Already he was at work, with infinite care not to shock or jar the precious contents within. In his powerful hands the knife laid back the metal in a jagged line. A quarter of an hour sufficed to cut across the entire front.
He rested a little while.
“Seems to be another chest inside, of wood,” he told the girl. “Not decayed, either. I shouldn't wonder if the lead had preserved things absolutely intact. In that case this find is sure to be a rich one.”
Again he set to work. In an hour from the time he had begun, the whole top of the lead box--save only that portion against the wall--had been cut off.
“Do you dare to move it out, Allan?” queried the girl anxiously.
“Better not. I think we can raise the cover as it is.”
He slit up the front corners, and then with comparative ease bent the entire top upward. To the explorer's eyes stood revealed a chest of cedar, its cover held with copper screws.
“Now for it!” said the man. “We ought to have one of the screw-drivers from the Pauillac, but that would take too much time. I guess the knife will do.”
With the blade he attacked the screws, one by one, and by dint of laborious patience in about an hour had removed all twenty of them.
A minute later he had pried up the cover, had quite removed it, and had set it on the floor.
Within, at one side, they saw a formless something swathed in oiled canvas. The other half of the space was occupied by eighty or a hundred vertical compartments, in each of which stood something carefully enveloped in the same material.
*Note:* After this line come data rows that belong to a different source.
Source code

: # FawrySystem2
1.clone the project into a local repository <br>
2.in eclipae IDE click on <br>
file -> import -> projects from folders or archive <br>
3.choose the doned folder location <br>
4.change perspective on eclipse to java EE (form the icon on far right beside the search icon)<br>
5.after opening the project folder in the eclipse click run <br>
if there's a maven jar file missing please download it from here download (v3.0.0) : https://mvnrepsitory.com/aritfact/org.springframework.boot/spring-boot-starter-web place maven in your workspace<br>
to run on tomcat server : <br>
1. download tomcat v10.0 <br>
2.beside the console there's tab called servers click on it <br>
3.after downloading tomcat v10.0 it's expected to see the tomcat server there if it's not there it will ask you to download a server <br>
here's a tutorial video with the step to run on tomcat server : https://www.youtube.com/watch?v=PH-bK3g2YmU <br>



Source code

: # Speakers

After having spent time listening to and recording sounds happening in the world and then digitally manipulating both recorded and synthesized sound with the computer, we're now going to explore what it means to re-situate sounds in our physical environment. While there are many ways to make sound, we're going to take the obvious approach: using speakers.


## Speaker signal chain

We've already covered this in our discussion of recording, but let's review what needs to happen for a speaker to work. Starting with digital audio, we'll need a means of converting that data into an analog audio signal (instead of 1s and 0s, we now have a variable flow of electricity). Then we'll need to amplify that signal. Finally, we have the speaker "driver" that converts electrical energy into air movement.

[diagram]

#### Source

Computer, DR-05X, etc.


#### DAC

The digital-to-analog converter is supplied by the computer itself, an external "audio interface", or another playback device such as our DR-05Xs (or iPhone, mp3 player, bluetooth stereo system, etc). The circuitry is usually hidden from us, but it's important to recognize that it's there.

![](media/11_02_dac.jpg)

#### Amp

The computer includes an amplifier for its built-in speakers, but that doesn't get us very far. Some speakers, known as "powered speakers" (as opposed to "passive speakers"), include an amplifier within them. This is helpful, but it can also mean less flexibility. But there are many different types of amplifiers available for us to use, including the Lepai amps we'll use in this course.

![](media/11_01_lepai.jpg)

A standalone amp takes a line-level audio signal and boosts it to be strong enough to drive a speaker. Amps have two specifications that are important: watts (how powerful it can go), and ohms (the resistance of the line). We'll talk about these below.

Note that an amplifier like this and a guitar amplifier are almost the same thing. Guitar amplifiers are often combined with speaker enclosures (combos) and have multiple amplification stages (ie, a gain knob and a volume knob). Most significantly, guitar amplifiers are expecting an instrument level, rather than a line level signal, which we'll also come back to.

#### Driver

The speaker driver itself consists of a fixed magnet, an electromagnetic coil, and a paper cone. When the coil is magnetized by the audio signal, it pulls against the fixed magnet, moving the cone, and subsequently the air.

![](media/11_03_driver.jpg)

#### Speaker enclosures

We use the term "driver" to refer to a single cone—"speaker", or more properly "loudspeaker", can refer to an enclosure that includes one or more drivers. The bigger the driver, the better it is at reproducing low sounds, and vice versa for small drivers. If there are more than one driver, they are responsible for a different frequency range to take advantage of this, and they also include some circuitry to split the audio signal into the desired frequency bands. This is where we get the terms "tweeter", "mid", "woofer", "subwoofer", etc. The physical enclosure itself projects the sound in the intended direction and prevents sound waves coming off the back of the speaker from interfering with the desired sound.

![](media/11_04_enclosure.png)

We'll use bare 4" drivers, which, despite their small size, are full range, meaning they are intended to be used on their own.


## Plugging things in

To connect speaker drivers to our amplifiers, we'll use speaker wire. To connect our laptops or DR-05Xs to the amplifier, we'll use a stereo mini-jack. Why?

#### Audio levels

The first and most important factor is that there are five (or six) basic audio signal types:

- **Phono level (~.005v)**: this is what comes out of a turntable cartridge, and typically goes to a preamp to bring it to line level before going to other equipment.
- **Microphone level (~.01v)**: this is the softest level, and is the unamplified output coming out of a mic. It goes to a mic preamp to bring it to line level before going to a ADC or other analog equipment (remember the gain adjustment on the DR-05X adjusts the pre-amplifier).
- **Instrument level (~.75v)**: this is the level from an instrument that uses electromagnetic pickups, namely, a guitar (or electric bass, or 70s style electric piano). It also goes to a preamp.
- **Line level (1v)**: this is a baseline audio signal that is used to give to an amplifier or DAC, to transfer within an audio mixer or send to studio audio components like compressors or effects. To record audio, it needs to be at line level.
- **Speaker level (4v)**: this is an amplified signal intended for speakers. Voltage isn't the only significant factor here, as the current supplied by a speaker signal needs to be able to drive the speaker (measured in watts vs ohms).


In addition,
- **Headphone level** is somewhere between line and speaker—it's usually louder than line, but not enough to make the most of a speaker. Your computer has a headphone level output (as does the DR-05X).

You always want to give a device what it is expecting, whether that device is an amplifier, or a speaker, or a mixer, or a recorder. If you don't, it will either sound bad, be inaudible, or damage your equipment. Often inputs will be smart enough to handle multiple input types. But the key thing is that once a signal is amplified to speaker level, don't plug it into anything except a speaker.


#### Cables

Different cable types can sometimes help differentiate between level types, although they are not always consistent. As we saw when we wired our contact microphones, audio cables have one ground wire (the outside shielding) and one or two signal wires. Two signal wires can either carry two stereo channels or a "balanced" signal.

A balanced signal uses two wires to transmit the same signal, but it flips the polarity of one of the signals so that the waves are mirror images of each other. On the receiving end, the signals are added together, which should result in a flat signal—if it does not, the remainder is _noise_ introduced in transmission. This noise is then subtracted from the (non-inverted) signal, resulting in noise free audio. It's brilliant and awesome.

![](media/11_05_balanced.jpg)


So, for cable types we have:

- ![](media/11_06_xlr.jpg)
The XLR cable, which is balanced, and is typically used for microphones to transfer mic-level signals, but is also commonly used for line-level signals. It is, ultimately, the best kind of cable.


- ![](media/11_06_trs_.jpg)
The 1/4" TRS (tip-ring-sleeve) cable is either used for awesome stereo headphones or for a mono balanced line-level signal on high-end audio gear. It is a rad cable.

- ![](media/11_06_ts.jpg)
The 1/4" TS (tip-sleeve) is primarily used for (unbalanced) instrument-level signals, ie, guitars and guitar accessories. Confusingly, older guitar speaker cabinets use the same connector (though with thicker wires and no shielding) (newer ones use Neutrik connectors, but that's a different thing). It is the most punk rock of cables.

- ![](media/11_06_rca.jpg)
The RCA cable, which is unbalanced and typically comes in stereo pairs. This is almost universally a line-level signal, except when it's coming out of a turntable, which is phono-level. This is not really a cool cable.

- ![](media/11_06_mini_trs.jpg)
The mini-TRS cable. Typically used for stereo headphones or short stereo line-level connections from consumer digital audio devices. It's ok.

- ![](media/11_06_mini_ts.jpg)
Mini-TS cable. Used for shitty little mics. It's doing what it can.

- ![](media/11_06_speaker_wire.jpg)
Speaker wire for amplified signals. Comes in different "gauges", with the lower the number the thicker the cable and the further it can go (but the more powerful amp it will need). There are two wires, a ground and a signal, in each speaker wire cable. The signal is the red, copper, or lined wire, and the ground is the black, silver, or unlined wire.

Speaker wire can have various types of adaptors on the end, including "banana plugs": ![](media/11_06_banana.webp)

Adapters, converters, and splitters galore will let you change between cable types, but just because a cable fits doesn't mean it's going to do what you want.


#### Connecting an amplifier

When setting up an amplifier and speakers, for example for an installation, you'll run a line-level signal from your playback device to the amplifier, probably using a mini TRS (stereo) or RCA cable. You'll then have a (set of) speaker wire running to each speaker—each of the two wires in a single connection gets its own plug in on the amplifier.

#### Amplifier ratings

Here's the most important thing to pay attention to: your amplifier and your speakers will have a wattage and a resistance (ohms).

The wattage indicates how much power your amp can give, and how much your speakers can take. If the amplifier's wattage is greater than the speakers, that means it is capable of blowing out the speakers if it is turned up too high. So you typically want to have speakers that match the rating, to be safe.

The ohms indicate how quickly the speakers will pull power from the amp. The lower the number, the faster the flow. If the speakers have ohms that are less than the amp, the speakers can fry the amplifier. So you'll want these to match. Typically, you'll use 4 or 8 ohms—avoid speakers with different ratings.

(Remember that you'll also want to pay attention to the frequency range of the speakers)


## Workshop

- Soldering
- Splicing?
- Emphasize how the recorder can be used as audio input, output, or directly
“Well, for all the world if it doesn't look like a set of big phonograph records!” exclaimed the man. He drew one of the objects out and very carefully unwrapped it.
“Just what they are--records! On steel. The new Chalmers-Enemarck process--new, that is, in 1917. So, then, that's a phonograph, eh?”
He pointed at the oiled canvas.
“Open it, quick, Allan!” Beatrice exclaimed. “If it is a phonograph, why, we can hear the very voices of the past, the dead, a full thousand years ago!”
With trembling fingers Stern slit the canvas wrappings.
“What a treasure! What a find!” he exulted. “Look, Beta--see what fortune has put into our hands!”
Even as he spoke he was lifting the great phonograph from the space where, absolutely uninjured and intact, it had reposed for ten centuries. A silver plate caught his eye. He paused to read:
METROPOLITAN OPERA HOUSE,
New York City.
This Phonograph and these Records were immured in the vault of this building September 28, 1918, by the Philavox Society, to be opened in the year 2000.
Non Pereat Memoria Musicae Nostrae.
“Let not the memory of our music perish!” he translated. “Why, I remember well when these records were made and deposited in the Metropolitan! A similar thing was done in Paris, you remember, and in Berlin. But how does this machine come here?”
“Probably the expedition reached New York, after all, and decided to transfer this treasure to a safer place where it might be absolutely safe and dry,” she suggested. “It's here, anyhow; that's the main thing, and we've found it. What fortune!”
“It's lucky, all right enough,” the man assented, setting the magnificent machine down on the floor of the crypt. “So far as I can see, the mechanism is absolutely all right in every way. They've even put in a box of the special fiber needles for use on the steel plates, Beta. Everything's provided for.
“Do you know, the expedition must have been a much larger one than we thought? It was no child's play to invade the ruins of New York, rescue all this, and transport it here, probably with savages dogging their heels every step. Those certainly were determined, vigorous men, and a goodly number at that. And the fight they must have put up in the cathedral, defending their cache against the enemy, and dying for it, must been terrifically dramatic!
“But all that's done and forgotten now, and we can only guess a bit of it here and there. The tangible fact is this machine and these records, Beatrice. They're real, and we've got them. And the quicker we see what they have to tell us the better, eh?”
She clapped her hands with enthusiasm.
“Put on a record, Allan, quick! Let's hear the voices of the past once more--human voices--the voices of the age that was!” she cried, excited as a child.